Generations of Exclusion is a book by two UCLA sociologists, Vila Ortiz and Edward E Telles, published in 2008. It originated in a fair-sized data set (1576 people) collected in 1965, which was rediscovered in 1992. The original respondents and their adult children were interviewed. It shows quite clearly that although second-generation Mexican-Americans averaged more education and higher SES than the first generation, presumably because they knew English, there was no further improvement in the third and fourth generations. The gap remained substantial: the fourth generation had a college completion rate of 6%, compared to a rate of 35% for whites of that same era.
Which is pretty much what you see in New Mexico too, except that here we’re often talking about the fifth, sixth, and seventh generation living in the US
I don’t see much sign that the story is greatly different in Central and South America. Mestizos – whose ancestry is part Amerindian and part European (usually Spanish), make up most of the population in those countries. Their PISA scores are low – lower than those of Hispanics in the US. Performance in science and technology is more important than test performance – but Latin America’s low performance is consistent with their low test scores. This showed up in my Zones of Thought map.
Isn’t there reason to believe that this is all going to change radically for the better in the near future, powered by the strongest force in the Universe, wishful thinking? Nope.
MR. RUSSERT: But let’s go through the resume a little bit. First, there’s governor of New Mexico. As you well know, they rank states in a whole variety of categories from one being the best, 50th being the worst. This is New Mexico’s scorecard, and you are the governor.

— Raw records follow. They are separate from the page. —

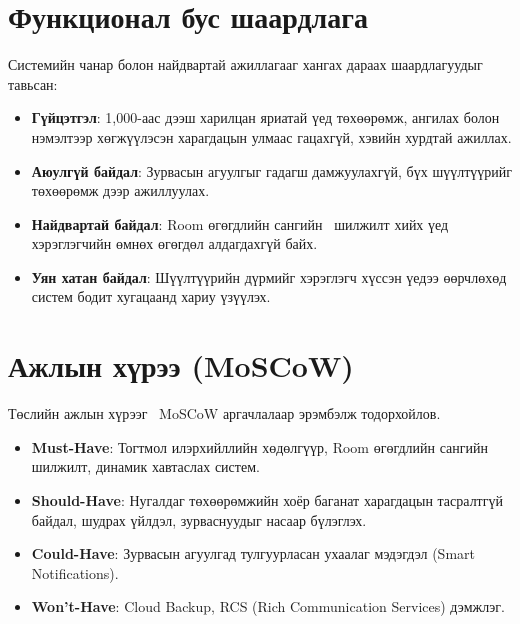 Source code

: \section{Функционал бус шаардлага}
Системийн чанар болон найдвартай ажиллагааг хангах дараах шаардлагуудыг тавьсан:
\begin{itemize}
    \item \textbf{Гүйцэтгэл}: 1,000-аас дээш харилцан яриатай үед төхөөрөмж, ангилах болон нэмэлтээр хөгжүүлэсэн харагдацын улмаас гацахгүй, хэвийн хурдтай  ажиллах.
    \item \textbf{Аюулгүй байдал}: Зурвасын агуулгыг гадагш дамжуулахгүй, бүх шүүлтүүрийг төхөөрөмж дээр  ажиллуулах.
    \item \textbf{Найдвартай байдал}: Room өгөгдлийн сангийн~\cite{room_guide} шилжилт хийх үед хэрэглэгчийн өмнөх өгөгдөл алдагдахгүй байх.
    \item \textbf{Уян хатан байдал}: Шүүлтүүрийн дүрмийг хэрэглэгч хүссэн үедээ өөрчлөхөд систем бодит хугацаанд хариу үзүүлэх.
\end{itemize}

\section{Ажлын хүрээ (MoSCoW)}
Төслийн ажлын хүрээг~\cite{clegg1994case} MoSCoW аргачлалаар эрэмбэлж тодорхойлов.
\begin{itemize}
    \item \textbf{Must-Have}: Тогтмол илэрхийллийн хөдөлгүүр, Room өгөгдлийн сангийн шилжилт, динамик хавтаслах систем.
    \item \textbf{Should-Have}: Нугалдаг төхөөрөмжийн хоёр баганат харагдацын тасралтгүй байдал, шудрах үйлдэл, зурваснуудыг насаар бүлэглэх.
    \item \textbf{Could-Have}: Зурвасын агуулгад тулгуурласан ухаалаг мэдэгдэл (Smart Notifications).
    \item \textbf{Won't-Have}: Cloud Backup, RCS (Rich Communication Services) дэмжлэг.
\end{itemize}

Percent of people living below the poverty line, you’re 48. Percent of children below, 48. Median family income, 47. People without health insurance, 49. Children without health insurance, 46. Teen high school dropouts, 47. Death rate due to firearms, 48. Violent crime rate, 46. You’re the very bottom of all those statistics of all 50 states, and you’re the governor for five years.
Of course, when I was a kid, I never thought that would be California's motto.